WORK ORDER.
Word for word, repeat the records, leaving every picture behind.

SOURCE MATERIAL.

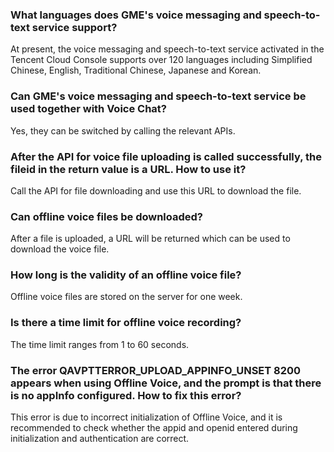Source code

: ### What languages does GME's voice messaging and speech-to-text service support?
At present, the voice messaging and speech-to-text service activated in the Tencent Cloud Console supports over 120 languages including Simplified Chinese, English, Traditional Chinese, Japanese and Korean.


### Can GME's voice messaging and speech-to-text service be used together with Voice Chat?
Yes, they can be switched by calling the relevant APIs.


### After the API for voice file uploading is called successfully, the fileid in the return value is a URL. How to use it?
Call the API for file downloading and use this URL to download the file.


### Can offline voice files be downloaded?
After a file is uploaded, a URL will be returned which can be used to download the voice file.

### How long is the validity of an offline voice file?
Offline voice files are stored on the server for one week.

### Is there a time limit for offline voice recording?
The time limit ranges from 1 to 60 seconds.

### The error QAVPTTERROR_UPLOAD_APPINFO_UNSET 8200 appears when using Offline Voice, and the prompt is that there is no appInfo configured. How to fix this error?
This error is due to incorrect initialization of Offline Voice, and it is recommended to check whether the appid and openid entered during initialization and authentication are correct.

ANSWER TO THE EXERCISE.
Source code

: ### What languages does GME's voice messaging and speech-to-text service support?
At present, the voice messaging and speech-to-text service activated in the Tencent Cloud Console supports over 120 languages including Simplified Chinese, English, Traditional Chinese, Japanese and Korean.


### Can GME's voice messaging and speech-to-text service be used together with Voice Chat?
Yes, they can be switched by calling the relevant APIs.


### After the API for voice file uploading is called successfully, the fileid in the return value is a URL. How to use it?
Call the API for file downloading and use this URL to download the file.


### Can offline voice files be downloaded?
After a file is uploaded, a URL will be returned which can be used to download the voice file.

### How long is the validity of an offline voice file?
Offline voice files are stored on the server for one week.

### Is there a time limit for offline voice recording?
The time limit ranges from 1 to 60 seconds.

### The error QAVPTTERROR_UPLOAD_APPINFO_UNSET 8200 appears when using Offline Voice, and the prompt is that there is no appInfo configured. How to fix this error?
This error is due to incorrect initialization of Offline Voice, and it is recommended to check whether the appid and openid entered during initialization and authentication are correct.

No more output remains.